**Prompt**
Each line of the data below from the one holding "Thank you for" to the one holding "- On button", inclusive, is to be reproduced exactly; no other line belongs in the answer.

Saved entries:
»»
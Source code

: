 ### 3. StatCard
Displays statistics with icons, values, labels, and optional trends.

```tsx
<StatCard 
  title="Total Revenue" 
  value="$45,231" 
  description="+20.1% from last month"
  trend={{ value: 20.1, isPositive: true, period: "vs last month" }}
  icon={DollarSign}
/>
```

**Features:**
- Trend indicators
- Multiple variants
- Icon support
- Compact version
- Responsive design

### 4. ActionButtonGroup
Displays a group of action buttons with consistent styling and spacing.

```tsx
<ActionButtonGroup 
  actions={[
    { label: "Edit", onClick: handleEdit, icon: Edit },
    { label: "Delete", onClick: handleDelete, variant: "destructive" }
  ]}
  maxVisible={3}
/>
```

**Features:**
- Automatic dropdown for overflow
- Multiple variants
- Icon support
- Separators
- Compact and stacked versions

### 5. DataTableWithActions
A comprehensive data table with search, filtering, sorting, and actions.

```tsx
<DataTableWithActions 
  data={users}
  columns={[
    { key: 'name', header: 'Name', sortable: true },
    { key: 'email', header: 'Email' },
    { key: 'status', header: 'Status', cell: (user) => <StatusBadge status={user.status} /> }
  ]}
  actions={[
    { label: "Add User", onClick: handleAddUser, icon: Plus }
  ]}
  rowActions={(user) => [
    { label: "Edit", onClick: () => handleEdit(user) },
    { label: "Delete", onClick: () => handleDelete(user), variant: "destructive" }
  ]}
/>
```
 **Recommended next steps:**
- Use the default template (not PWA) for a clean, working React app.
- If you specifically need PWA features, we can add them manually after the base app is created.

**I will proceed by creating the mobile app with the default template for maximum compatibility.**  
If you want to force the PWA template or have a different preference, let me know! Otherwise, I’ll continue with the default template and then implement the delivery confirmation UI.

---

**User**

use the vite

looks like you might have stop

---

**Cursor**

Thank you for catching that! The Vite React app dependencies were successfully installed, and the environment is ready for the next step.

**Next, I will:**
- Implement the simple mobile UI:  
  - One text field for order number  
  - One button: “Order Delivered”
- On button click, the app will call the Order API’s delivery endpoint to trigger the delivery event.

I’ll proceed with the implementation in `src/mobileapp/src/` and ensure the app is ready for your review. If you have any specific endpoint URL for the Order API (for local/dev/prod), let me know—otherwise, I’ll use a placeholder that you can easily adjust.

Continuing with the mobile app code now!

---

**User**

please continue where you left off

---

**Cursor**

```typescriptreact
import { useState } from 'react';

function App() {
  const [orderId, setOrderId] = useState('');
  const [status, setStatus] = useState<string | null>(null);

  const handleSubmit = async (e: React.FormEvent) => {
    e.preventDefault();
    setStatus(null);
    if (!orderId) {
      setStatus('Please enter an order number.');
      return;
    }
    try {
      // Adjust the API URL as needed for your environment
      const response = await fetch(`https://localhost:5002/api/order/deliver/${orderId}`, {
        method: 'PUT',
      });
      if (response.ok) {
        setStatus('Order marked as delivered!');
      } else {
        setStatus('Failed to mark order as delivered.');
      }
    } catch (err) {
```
««
**Solution to the exercise**
Thank you for catching that! The Vite React app dependencies were successfully installed, and the environment is ready for the next step.

**Next, I will:**
- Implement the simple mobile UI:  
  - One text field for order number  
  - One button: “Order Delivered”
- On button click, the app will call the Order API’s delivery endpoint to trigger the delivery event.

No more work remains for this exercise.